→ **WHAT THE TASK ASKS**: Among the entries that follow, how many lines contain the string "nodeId"? Write the number alone.

Saved entries
================

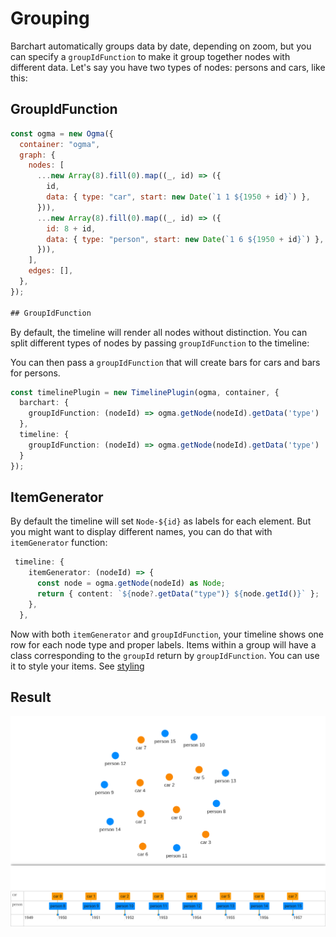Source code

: # Grouping

Barchart automatically groups data by date, depending on zoom, but you can specify a `groupIdFunction` to make it group together nodes with different data.
Let's say you have two types of nodes: persons and cars, like this: 

## GroupIdFunction

```js
const ogma = new Ogma({
  container: "ogma",
  graph: {
    nodes: [
      ...new Array(8).fill(0).map((_, id) => ({
        id,
        data: { type: "car", start: new Date(`1 1 ${1950 + id}`) },
      })),
      ...new Array(8).fill(0).map((_, id) => ({
        id: 8 + id,
        data: { type: "person", start: new Date(`1 6 ${1950 + id}`) },
      })),
    ],
    edges: [],
  },
});

## GroupIdFunction
```
By default, the timeline will render all nodes without distinction. You can split different types of nodes by passing `groupIdFunction` to the timeline: 

You can then pass a `groupIdFunction` that will create bars for cars and bars for persons.
```ts
const timelinePlugin = new TimelinePlugin(ogma, container, {
  barchart: {
    groupIdFunction: (nodeId) => ogma.getNode(nodeId).getData('type')
  },
  timeline: {
    groupIdFunction: (nodeId) => ogma.getNode(nodeId).getData('type')
  }
});
```


## ItemGenerator
By default the timeline will set `Node-${id}` as labels for each element. But you might want to display different names,
you can do that with `itemGenerator` function: 

```ts
 timeline: {
    itemGenerator: (nodeId) => {
      const node = ogma.getNode(nodeId) as Node;
      return { content: `${node?.getData("type")} ${node.getId()}` };
    },
  },
```


Now with both `itemGenerator` and `groupIdFunction`, your timeline shows one row for each node type and proper labels.
Items within a group will have a class corresponding to the `groupId` return by `groupIdFunction`. You can use it to style your items. See [styling](/styling)

## Result
![Result](/style-grouping-timeline.png)



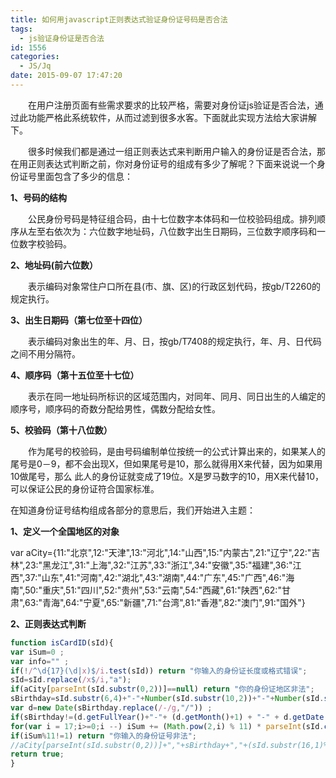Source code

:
 ```yaml
---
title: 如何用javascript正则表达式验证身份证号码是否合法
tags:
  - js验证身份证是否合法
id: 1556
categories:
  - JS/Jq
date: 2015-09-07 17:47:20
---
```


&emsp;&emsp;在用户注册页面有些需求要求的比较严格，需要对身份证js验证是否合法，通过此功能严格此系统软件，从而过滤到很多水客。下面就此实现方法给大家讲解下。

&emsp;&emsp;很多时候我们都是通过一组正则表达式来判断用户输入的身份证是否合法，那在用正则表达式判断之前，你对身份证号的组成有多少了解呢？下面来说说一个身份证号里面包含了多少的信息：

**1、号码的结构**

&emsp;&emsp;公民身份号码是特征组合码，由十七位数字本体码和一位校验码组成。排列顺序从左至右依次为：六位数字地址码，八位数字出生日期码，三位数字顺序码和一位数字校验码。

**2、地址码(前六位数）**

&emsp;&emsp;表示编码对象常住户口所在县(市、旗、区)的行政区划代码，按gb/T2260的规定执行。

**3、出生日期码（第七位至十四位）**

&emsp;&emsp;表示编码对象出生的年、月、日，按gb/T7408的规定执行，年、月、日代码之间不用分隔符。

**4、顺序码（第十五位至十七位）**

&emsp;&emsp;表示在同一地址码所标识的区域范围内，对同年、同月、同日出生的人编定的顺序号，顺序码的奇数分配给男性，偶数分配给女性。

**5、校验码（第十八位数）**

&emsp;&emsp;作为尾号的校验码，是由号码编制单位按统一的公式计算出来的，如果某人的尾号是0－9，都不会出现X，但如果尾号是10，那么就得用X来代替，因为如果用10做尾号，那么 此人的身份证就变成了19位。X是罗马数字的10，用X来代替10，可以保证公民的身份证符合国家标准。

在知道身份证号结构组成各部分的意思后，我们开始进入主题：

**1、定义一个全国地区的对象**

var aCity={11:"北京",12:"天津",13:"河北",14:"山西",15:"内蒙古",21:"辽宁",22:"吉林",23:"黑龙江",31:"上海",32:"江苏",33:"浙江",34:"安徽",35:"福建",36:"江西",37:"山东",41:"河南",42:"湖北",43:"湖南",44:"广东",45:"广西",46:"海南",50:"重庆",51:"四川",52:"贵州",53:"云南",54:"西藏",61:"陕西",62:"甘肃",63:"青海",64:"宁夏",65:"新疆",71:"台湾",81:"香港",82:"澳门",91:"国外"}

**2、正则表达式判断**
```javascript
function isCardID(sId){
var iSum=0 ;
var info="" ;
if(!/^\d{17}(\d|x)$/i.test(sId)) return "你输入的身份证长度或格式错误";
sId=sId.replace(/x$/i,"a");
if(aCity[parseInt(sId.substr(0,2))]==null) return "你的身份证地区非法";
sBirthday=sId.substr(6,4)+"-"+Number(sId.substr(10,2))+"-"+Number(sId.substr(12,2));
var d=new Date(sBirthday.replace(/-/g,"/")) ;
if(sBirthday!=(d.getFullYear()+"-"+ (d.getMonth()+1) + "-" + d.getDate()))return "身份证上的出生日期非法";
for(var i = 17;i>=0;i --) iSum += (Math.pow(2,i) % 11) * parseInt(sId.charAt(17 - i),11) ;
if(iSum%11!=1) return "你输入的身份证号非法";
//aCity[parseInt(sId.substr(0,2))]+","+sBirthday+","+(sId.substr(16,1)%2?"男":"女");//此次还可以判断出输入的身份证号的人性别
return true;
}
```
&nbsp;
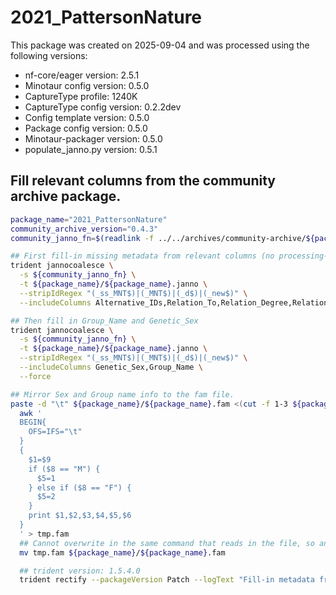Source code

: # 2021_PattersonNature

This package was created on 2025-09-04 and was processed using the following versions:

- nf-core/eager version: 2.5.1
- Minotaur config version: 0.5.0
- CaptureType profile: 1240K
- CaptureType config version: 0.2.2dev
- Config template version: 0.5.0
- Package config version: 0.5.0
- Minotaur-packager version: 0.5.0
- populate_janno.py version: 0.5.1

## Fill relevant columns from the community archive package.

```bash
package_name="2021_PattersonNature"
community_archive_version="0.4.3"
community_janno_fn=$(readlink -f ../../archives/community-archive/${package_name}-${community_archive_version}/*.janno)

## First fill-in missing metadata from relevant columns (no processing-based info).
trident jannocoalesce \
  -s ${community_janno_fn} \
  -t ${package_name}/${package_name}.janno \
  --stripIdRegex "(_ss_MNT$)|(_MNT$)|(_d$)|(_new$)" \
  --includeColumns Alternative_IDs,Relation_To,Relation_Degree,Relation_Type,Relation_Note,Collection_ID,Country,Country_ISO,Location,Site,Latitude,Longitude,Date_Type,Date_C14_Labnr,Date_C14_Uncal_BP,Date_C14_Uncal_BP_Err,Date_BC_AD_Start,Date_BC_AD_Median,Date_BC_AD_Stop,Date_Note,MT_Haplogroup,Y_Haplogroup,Source_Tissue,Primary_Contact,Note,Keywords

## Then fill in Group_Name and Genetic_Sex
trident jannocoalesce \
  -s ${community_janno_fn} \
  -t ${package_name}/${package_name}.janno \
  --stripIdRegex "(_ss_MNT$)|(_MNT$)|(_d$)|(_new$)" \
  --includeColumns Genetic_Sex,Group_Name \
  --force

## Mirror Sex and Group name info to the fam file.
paste -d "\t" ${package_name}/${package_name}.fam <(cut -f 1-3 ${package_name}/${package_name}.janno |tail -n +2) | \
  awk '
  BEGIN{
    OFS=IFS="\t"
  }
  {
    $1=$9
    if ($8 == "M") {
      $5=1
    } else if ($8 == "F") {
      $5=2
    }
    print $1,$2,$3,$4,$5,$6
  }
  ' > tmp.fam
  ## Cannot overwrite in the same command that reads in the file, so an extra mv is needed.
  mv tmp.fam ${package_name}/${package_name}.fam

  ## trident version: 1.5.4.0
  trident rectify --packageVersion Patch --logText "Fill-in metadata from community-archive: ${package_name}-${community_archive_version}" --checksumAll -d ${package_name}
```
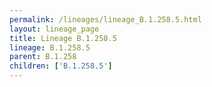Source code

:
 ```yaml
---
permalink: /lineages/lineage_B.1.258.5.html
layout: lineage_page
title: Lineage B.1.258.5
lineage: B.1.258.5
parent: B.1.258
children: ['B.1.258.5']
---
```

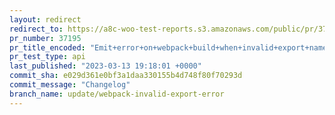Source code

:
 ```yaml
---
layout: redirect
redirect_to: https://a8c-woo-test-reports.s3.amazonaws.com/public/pr/37195/api/index.html
pr_number: 37195
pr_title_encoded: "Emit+error+on+webpack+build+when+invalid+export+name+used+in+import+for+JS"
pr_test_type: api
last_published: "2023-03-13 19:18:01 +0000"
commit_sha: e029d361e0bf3a1daa330155b4d748f80f70293d
commit_message: "Changelog"
branch_name: update/webpack-invalid-export-error
---
```

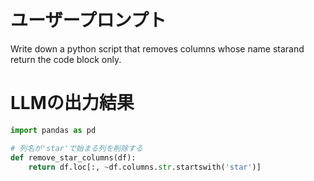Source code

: # ユーザープロンプト

Write down a python script that removes columns whose name starand return the code block only.

# LLMの出力結果

```python
import pandas as pd

# 列名が'star'で始まる列を削除する
def remove_star_columns(df):
    return df.loc[:, ~df.columns.str.startswith('star')]
```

================

→ **PROBLEM SOLUTION**: 4